Segment Open

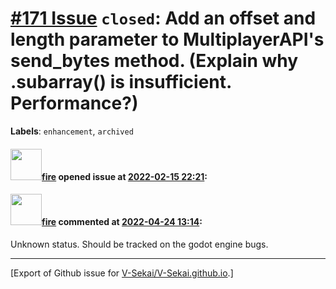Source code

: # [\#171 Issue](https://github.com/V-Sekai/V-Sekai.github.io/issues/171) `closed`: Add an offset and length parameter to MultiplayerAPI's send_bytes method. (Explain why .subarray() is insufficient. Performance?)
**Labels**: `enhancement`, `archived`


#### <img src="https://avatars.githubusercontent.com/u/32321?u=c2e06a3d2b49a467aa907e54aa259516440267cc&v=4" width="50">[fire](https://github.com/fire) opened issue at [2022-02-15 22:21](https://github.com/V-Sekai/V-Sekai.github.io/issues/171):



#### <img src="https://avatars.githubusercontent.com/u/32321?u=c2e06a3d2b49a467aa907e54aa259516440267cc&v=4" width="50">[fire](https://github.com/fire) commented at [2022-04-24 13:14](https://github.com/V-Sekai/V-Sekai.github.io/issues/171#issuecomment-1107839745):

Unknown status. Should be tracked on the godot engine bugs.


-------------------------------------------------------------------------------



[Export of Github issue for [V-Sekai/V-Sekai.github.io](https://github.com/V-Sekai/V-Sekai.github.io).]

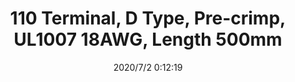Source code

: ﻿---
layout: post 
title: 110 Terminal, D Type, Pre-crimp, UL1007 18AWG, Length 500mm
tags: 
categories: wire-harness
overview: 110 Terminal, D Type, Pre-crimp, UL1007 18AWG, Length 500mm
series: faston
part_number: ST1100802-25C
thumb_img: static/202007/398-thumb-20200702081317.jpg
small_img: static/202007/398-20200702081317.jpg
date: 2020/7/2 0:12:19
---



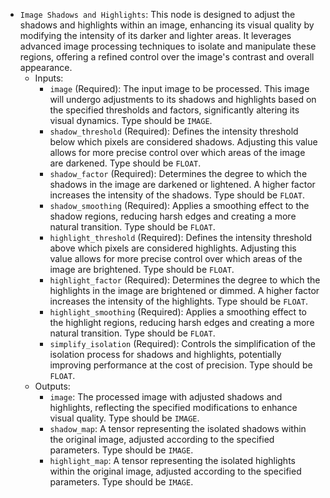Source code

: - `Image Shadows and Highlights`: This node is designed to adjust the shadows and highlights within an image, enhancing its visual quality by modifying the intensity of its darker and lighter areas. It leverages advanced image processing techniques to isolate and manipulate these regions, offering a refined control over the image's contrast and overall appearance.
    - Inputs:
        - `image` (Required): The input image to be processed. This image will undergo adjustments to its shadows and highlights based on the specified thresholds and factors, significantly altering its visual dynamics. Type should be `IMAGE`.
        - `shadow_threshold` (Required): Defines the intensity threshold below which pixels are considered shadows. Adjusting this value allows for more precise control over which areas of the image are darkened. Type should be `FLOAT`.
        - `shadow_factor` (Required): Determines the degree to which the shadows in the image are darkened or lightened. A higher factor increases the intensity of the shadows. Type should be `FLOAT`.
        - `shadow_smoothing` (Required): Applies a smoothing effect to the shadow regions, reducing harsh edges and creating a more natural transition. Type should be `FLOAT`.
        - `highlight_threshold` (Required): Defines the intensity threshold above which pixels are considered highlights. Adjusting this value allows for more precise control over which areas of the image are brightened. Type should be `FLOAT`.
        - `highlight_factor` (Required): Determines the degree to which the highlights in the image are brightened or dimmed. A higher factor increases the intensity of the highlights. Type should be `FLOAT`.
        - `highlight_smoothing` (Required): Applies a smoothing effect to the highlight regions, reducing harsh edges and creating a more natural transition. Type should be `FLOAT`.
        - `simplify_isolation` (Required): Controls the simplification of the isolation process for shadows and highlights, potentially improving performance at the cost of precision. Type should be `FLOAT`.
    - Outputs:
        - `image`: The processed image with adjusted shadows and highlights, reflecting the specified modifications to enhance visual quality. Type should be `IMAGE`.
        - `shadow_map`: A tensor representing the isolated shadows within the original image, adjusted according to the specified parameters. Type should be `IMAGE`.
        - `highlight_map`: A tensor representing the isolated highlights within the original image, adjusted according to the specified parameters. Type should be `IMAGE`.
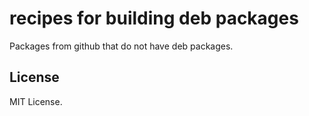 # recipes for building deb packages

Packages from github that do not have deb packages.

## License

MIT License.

Segment Closed

• [What is expected] The records are to be duplicated in full and exactly, with images left out.

• [Solved problem]
Source code

: # [\#171 Issue](https://github.com/V-Sekai/V-Sekai.github.io/issues/171) `closed`: Add an offset and length parameter to MultiplayerAPI's send_bytes method. (Explain why .subarray() is insufficient. Performance?)
**Labels**: `enhancement`, `archived`


#### <img src="https://avatars.githubusercontent.com/u/32321?u=c2e06a3d2b49a467aa907e54aa259516440267cc&v=4" width="50">[fire](https://github.com/fire) opened issue at [2022-02-15 22:21](https://github.com/V-Sekai/V-Sekai.github.io/issues/171):



#### <img src="https://avatars.githubusercontent.com/u/32321?u=c2e06a3d2b49a467aa907e54aa259516440267cc&v=4" width="50">[fire](https://github.com/fire) commented at [2022-04-24 13:14](https://github.com/V-Sekai/V-Sekai.github.io/issues/171#issuecomment-1107839745):

Unknown status. Should be tracked on the godot engine bugs.


-------------------------------------------------------------------------------



[Export of Github issue for [V-Sekai/V-Sekai.github.io](https://github.com/V-Sekai/V-Sekai.github.io).]

Source code

: ﻿---
layout: post 
title: 110 Terminal, D Type, Pre-crimp, UL1007 18AWG, Length 500mm
tags: 
categories: wire-harness
overview: 110 Terminal, D Type, Pre-crimp, UL1007 18AWG, Length 500mm
series: faston
part_number: ST1100802-25C
thumb_img: static/202007/398-thumb-20200702081317.jpg
small_img: static/202007/398-20200702081317.jpg
date: 2020/7/2 0:12:19
---



Source code

: - `Image Shadows and Highlights`: This node is designed to adjust the shadows and highlights within an image, enhancing its visual quality by modifying the intensity of its darker and lighter areas. It leverages advanced image processing techniques to isolate and manipulate these regions, offering a refined control over the image's contrast and overall appearance.
    - Inputs:
        - `image` (Required): The input image to be processed. This image will undergo adjustments to its shadows and highlights based on the specified thresholds and factors, significantly altering its visual dynamics. Type should be `IMAGE`.
        - `shadow_threshold` (Required): Defines the intensity threshold below which pixels are considered shadows. Adjusting this value allows for more precise control over which areas of the image are darkened. Type should be `FLOAT`.
        - `shadow_factor` (Required): Determines the degree to which the shadows in the image are darkened or lightened. A higher factor increases the intensity of the shadows. Type should be `FLOAT`.
        - `shadow_smoothing` (Required): Applies a smoothing effect to the shadow regions, reducing harsh edges and creating a more natural transition. Type should be `FLOAT`.
        - `highlight_threshold` (Required): Defines the intensity threshold above which pixels are considered highlights. Adjusting this value allows for more precise control over which areas of the image are brightened. Type should be `FLOAT`.
        - `highlight_factor` (Required): Determines the degree to which the highlights in the image are brightened or dimmed. A higher factor increases the intensity of the highlights. Type should be `FLOAT`.
        - `highlight_smoothing` (Required): Applies a smoothing effect to the highlight regions, reducing harsh edges and creating a more natural transition. Type should be `FLOAT`.
        - `simplify_isolation` (Required): Controls the simplification of the isolation process for shadows and highlights, potentially improving performance at the cost of precision. Type should be `FLOAT`.
    - Outputs:
        - `image`: The processed image with adjusted shadows and highlights, reflecting the specified modifications to enhance visual quality. Type should be `IMAGE`.
        - `shadow_map`: A tensor representing the isolated shadows within the original image, adjusted according to the specified parameters. Type should be `IMAGE`.
        - `highlight_map`: A tensor representing the isolated highlights within the original image, adjusted according to the specified parameters. Type should be `IMAGE`.
 # recipes for building deb packages

Packages from github that do not have deb packages.

## License

MIT License.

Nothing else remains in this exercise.